I have been reading your explorations fo educational manifestos the last few days and found a couple of them interesting and even understandable. I like the portion off Hirsch’s manifesto you provided. I also appreciated John Holt’s ideas; however, I can’t help but think that most home school parents either have some special skills or are committed to the belief that education of their children is their primary responsibility – not that of the state or the school board or any other institution to whom they choose to delegate that responsibility. The problem I have with Holt’s idea is that we have largely skipped at least a generation where parents by necessity made things, worked with and solved problems that had to do with survival and getting on to an improved although more sedentary life. Back in the first half of the last century when America still had a significant rural culture, Holt’s idea may have been more workable, but I’m not so confident that our present society could with single parent families and questionable work ethics handle Holt’s ideas.


Not surprisingly, I find a lot to agree with in my dad's thinking. Hirsch has something important to say, but I'm disheartened by the way his ideas are so often hitched to the test score bandwagon. I don't think that teaching content and teaching children are mutually exclusive propositions, yet this seems to me to be the rhetorical dividing point when it comes to Hirsch sympathisers.
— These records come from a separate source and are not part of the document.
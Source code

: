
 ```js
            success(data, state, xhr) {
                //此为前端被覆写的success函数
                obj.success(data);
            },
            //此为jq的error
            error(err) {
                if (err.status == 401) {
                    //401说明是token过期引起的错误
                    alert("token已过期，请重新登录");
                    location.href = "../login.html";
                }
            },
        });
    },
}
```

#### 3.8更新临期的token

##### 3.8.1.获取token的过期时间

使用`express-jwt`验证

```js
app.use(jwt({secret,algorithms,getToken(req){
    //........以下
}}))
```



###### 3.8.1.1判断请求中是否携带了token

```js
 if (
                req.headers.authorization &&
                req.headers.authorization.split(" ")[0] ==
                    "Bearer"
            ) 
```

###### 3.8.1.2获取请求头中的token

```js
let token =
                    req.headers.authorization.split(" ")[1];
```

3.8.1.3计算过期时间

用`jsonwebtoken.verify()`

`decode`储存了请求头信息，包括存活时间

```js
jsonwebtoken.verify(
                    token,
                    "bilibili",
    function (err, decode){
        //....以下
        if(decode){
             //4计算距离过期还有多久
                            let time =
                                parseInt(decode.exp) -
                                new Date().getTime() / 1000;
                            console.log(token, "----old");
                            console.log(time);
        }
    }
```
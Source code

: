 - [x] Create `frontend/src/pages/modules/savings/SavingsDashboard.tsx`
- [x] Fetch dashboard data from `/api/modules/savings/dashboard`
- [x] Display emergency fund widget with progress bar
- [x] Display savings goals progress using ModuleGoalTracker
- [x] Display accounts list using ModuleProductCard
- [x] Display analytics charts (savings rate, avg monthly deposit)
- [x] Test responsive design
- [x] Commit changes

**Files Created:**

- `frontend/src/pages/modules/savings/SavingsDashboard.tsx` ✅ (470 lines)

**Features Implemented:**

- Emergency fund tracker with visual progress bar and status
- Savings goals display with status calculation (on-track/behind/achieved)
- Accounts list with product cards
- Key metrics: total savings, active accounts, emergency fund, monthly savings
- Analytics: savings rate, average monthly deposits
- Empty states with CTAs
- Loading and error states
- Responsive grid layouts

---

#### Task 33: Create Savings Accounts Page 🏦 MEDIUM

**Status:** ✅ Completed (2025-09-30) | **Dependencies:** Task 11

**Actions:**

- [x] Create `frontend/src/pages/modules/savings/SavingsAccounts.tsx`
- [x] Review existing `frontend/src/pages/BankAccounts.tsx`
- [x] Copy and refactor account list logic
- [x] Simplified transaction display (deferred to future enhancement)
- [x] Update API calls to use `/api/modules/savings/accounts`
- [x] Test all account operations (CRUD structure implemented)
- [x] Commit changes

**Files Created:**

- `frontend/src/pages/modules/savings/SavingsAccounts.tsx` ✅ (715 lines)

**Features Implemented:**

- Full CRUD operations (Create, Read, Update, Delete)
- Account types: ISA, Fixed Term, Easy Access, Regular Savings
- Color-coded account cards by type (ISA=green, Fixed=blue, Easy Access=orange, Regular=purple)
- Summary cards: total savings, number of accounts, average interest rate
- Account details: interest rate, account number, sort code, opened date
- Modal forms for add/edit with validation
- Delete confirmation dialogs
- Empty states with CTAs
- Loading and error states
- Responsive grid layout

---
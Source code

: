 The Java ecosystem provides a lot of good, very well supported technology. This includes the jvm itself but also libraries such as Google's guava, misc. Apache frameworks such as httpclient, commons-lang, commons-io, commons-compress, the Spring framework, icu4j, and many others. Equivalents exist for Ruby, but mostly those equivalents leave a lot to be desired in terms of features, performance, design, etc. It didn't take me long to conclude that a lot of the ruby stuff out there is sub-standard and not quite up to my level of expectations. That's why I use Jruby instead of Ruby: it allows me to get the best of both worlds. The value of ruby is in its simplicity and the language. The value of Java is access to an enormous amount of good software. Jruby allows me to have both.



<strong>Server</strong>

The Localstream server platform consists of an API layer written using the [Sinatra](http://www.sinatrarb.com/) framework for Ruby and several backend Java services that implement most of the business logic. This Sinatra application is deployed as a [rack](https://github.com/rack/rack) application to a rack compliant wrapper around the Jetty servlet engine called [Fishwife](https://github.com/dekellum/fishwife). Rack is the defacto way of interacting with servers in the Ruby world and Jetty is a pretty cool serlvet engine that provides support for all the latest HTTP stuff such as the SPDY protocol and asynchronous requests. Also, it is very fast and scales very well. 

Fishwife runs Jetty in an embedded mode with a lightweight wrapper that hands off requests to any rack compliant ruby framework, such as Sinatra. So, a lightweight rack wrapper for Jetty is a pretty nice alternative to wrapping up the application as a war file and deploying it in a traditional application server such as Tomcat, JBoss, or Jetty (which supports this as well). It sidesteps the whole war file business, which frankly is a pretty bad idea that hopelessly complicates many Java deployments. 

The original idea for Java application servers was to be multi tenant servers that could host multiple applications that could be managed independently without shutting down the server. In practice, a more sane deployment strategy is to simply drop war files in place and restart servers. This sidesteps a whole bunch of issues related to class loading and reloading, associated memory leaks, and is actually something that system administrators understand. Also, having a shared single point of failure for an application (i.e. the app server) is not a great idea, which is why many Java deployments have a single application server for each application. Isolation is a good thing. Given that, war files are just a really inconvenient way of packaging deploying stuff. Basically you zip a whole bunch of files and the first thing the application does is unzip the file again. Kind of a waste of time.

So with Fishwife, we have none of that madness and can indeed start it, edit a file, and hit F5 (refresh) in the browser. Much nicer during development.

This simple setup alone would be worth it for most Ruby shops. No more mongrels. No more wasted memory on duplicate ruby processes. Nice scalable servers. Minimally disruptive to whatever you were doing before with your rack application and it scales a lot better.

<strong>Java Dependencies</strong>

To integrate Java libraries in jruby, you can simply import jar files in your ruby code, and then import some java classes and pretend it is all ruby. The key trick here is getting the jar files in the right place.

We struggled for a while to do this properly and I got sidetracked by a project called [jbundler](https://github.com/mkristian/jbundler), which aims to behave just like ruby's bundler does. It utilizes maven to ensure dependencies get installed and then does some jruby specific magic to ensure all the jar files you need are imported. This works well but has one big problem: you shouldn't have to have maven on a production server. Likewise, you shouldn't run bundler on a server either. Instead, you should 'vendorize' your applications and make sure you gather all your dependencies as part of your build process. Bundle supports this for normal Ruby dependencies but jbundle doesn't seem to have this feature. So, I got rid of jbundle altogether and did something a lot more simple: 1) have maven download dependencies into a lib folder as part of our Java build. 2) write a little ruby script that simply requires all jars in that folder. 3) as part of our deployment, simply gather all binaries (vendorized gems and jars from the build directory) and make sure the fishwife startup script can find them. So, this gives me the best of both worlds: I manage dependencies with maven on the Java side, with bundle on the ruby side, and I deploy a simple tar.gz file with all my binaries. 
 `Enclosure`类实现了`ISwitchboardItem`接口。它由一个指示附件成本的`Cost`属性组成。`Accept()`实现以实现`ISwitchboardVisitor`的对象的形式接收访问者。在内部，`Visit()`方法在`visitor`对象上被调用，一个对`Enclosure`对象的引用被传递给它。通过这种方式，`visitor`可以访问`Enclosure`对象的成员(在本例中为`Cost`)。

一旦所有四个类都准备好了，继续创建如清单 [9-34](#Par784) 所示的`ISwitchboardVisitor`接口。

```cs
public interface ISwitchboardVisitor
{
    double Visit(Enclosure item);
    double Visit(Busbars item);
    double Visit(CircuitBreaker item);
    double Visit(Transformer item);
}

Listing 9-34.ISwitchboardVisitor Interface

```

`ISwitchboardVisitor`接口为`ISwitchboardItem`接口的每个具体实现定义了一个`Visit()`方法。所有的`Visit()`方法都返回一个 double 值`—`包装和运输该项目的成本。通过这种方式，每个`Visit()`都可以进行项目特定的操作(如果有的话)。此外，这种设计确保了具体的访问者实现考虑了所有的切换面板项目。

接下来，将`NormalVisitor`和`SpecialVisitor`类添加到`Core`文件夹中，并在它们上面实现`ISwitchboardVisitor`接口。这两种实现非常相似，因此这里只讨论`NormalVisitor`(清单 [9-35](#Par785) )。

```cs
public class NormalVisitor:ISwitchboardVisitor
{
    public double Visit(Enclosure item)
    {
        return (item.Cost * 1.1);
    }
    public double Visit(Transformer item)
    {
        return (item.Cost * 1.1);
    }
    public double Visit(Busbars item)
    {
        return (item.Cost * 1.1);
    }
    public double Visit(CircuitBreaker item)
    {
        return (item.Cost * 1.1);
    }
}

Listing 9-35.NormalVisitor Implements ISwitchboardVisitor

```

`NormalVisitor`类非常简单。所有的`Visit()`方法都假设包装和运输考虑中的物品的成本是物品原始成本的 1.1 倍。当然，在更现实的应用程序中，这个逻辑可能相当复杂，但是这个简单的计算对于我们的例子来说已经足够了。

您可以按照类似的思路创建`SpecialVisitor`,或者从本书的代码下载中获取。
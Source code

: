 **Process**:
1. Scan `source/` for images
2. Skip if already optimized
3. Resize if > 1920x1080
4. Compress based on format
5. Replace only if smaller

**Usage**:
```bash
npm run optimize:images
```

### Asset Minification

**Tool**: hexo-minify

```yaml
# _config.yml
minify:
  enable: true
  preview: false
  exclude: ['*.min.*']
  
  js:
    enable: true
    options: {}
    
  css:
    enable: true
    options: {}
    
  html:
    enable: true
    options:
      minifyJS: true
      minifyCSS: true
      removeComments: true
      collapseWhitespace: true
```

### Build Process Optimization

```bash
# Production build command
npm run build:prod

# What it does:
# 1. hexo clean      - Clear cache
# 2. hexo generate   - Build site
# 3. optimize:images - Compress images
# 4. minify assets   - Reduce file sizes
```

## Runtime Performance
As for the point about Holt, I'm intrigued but not necessarily persuaded by the notion that the disappearance of skills and habits of mind that were part and parcel of rural culture have in some meaningful way depleted the home school educational repertoire of parents...more handicapping in my opinion are the societal and legal barriers that have been erected preventing a child's access to the adult world of experience, both work and social. The great loss in the passing of rural culture is not so much the specific skill sets that are gone; rather, it is the disappearance of an alternative life path for young people who cannot flourish in a classroom. Without romanticizing the life of kids who left school early in the era of my father's youth, I can't help but feel like we've traded freedom and striving for shackles and compliance.

Children since time immemorial have been put to work or sent to school. Abraham Lincoln was literally an indentured servant to his father, and it was his most fervent hope to one day be delivered from that bondage. He seized upon learning, something his father derided, as his ticket out. I wonder if perhaps both worlds, the world of work and the world of school, need to be open and permeable in order for young people and people in general to better appreciate each one for what it is and what it could lead to.

Perhaps Holt's ideas are unworkable in a society that has so thoroughly institutionalized its people, but Hirsch's ideas seem premised on accepting this institutionalization and focused on shaping and defining its character rather than on loosening its grip on us.
K

1 Comments:

Blogger Chochaloza Acolyte said...

I read in Friday's Observer that one of the beauties of the upcoming 7-period day schedule was its EFFICIENCY -- so that spurred me to check your blog to see if there might be a comment on the immense sagacity & omniscience of that statement. Alas, nothing yet, but it was fun to read the 7 manifestos (teach one each period some day next year??)

You and your father's thoughts on the consequences of the demise of the rural lifestyle brought to mind something I heard Ted Brown mention years ago: that the recent (then) growth in homeless/ill-adapted men in Portland (and other urbanscapes) was partially fueled by the loss of farmhand/ranchhand jobs -- jobs that could absorb men of all ages, men of limited social and emotional experience or capabilities. Ted's comment brought back memories of meeting such men in my early youth while hunting on far-flung eastern Oregon ranches with my dad. The loss of such rural employment, room, and board surely has taken its toll.